▼
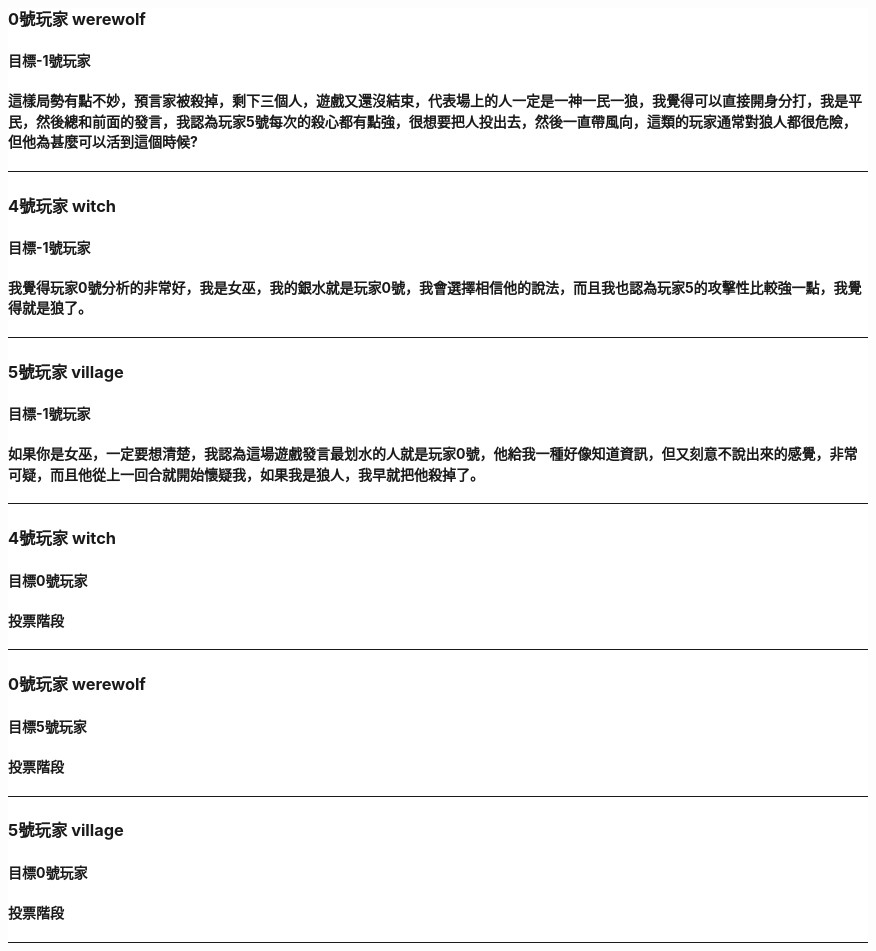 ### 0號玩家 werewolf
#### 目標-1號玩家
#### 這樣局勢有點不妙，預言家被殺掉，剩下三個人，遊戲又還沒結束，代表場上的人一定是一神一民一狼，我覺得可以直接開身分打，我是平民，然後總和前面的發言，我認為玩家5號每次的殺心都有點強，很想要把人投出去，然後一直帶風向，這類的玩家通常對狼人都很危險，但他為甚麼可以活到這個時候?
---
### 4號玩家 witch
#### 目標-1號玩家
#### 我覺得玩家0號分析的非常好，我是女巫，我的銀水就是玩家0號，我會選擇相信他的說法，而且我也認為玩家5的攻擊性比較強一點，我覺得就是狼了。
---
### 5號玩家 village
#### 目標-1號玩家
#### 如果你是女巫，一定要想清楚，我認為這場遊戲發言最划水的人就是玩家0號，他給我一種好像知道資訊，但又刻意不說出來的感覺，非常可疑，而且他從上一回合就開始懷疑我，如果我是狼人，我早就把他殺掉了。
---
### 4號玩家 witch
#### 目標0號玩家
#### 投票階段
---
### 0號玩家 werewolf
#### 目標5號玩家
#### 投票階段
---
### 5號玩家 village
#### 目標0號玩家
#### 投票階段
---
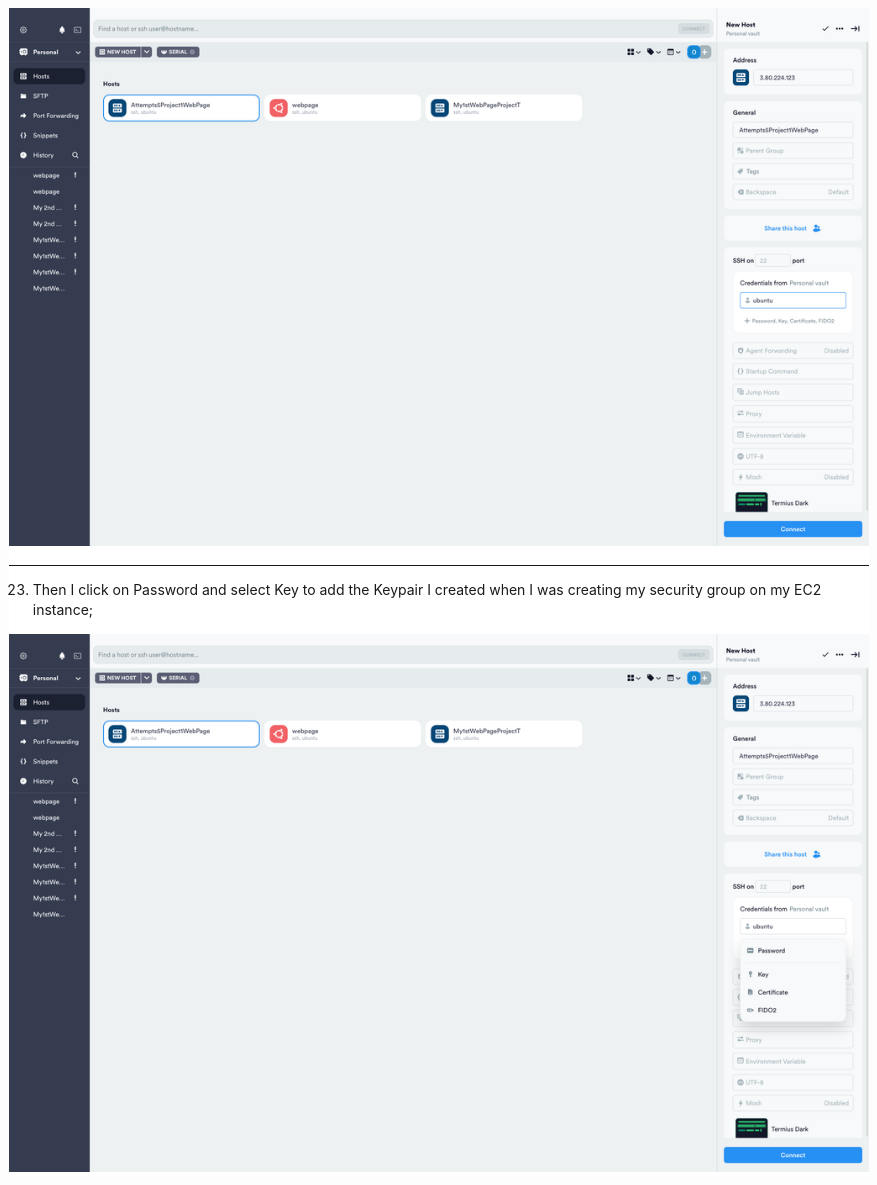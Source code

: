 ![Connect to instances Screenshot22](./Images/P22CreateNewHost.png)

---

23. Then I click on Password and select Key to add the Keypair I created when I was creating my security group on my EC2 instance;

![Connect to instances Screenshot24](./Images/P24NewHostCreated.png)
▲
WHAT YOU HAVE TO DO
Omit the pictures, then copy out all the data exactly as it stands.

SOLUTION FOR THIS EXERCISE
 ### 0號玩家 werewolf
#### 目標-1號玩家
#### 這樣局勢有點不妙，預言家被殺掉，剩下三個人，遊戲又還沒結束，代表場上的人一定是一神一民一狼，我覺得可以直接開身分打，我是平民，然後總和前面的發言，我認為玩家5號每次的殺心都有點強，很想要把人投出去，然後一直帶風向，這類的玩家通常對狼人都很危險，但他為甚麼可以活到這個時候?
---
### 4號玩家 witch
#### 目標-1號玩家
#### 我覺得玩家0號分析的非常好，我是女巫，我的銀水就是玩家0號，我會選擇相信他的說法，而且我也認為玩家5的攻擊性比較強一點，我覺得就是狼了。
---
### 5號玩家 village
#### 目標-1號玩家
#### 如果你是女巫，一定要想清楚，我認為這場遊戲發言最划水的人就是玩家0號，他給我一種好像知道資訊，但又刻意不說出來的感覺，非常可疑，而且他從上一回合就開始懷疑我，如果我是狼人，我早就把他殺掉了。
---
### 4號玩家 witch
#### 目標0號玩家
#### 投票階段
---
### 0號玩家 werewolf
#### 目標5號玩家
#### 投票階段
---
### 5號玩家 village
#### 目標0號玩家
#### 投票階段
---
Source code

: ![Connect to instances Screenshot22](./Images/P22CreateNewHost.png)

---

23. Then I click on Password and select Key to add the Keypair I created when I was creating my security group on my EC2 instance;

![Connect to instances Screenshot24](./Images/P24NewHostCreated.png)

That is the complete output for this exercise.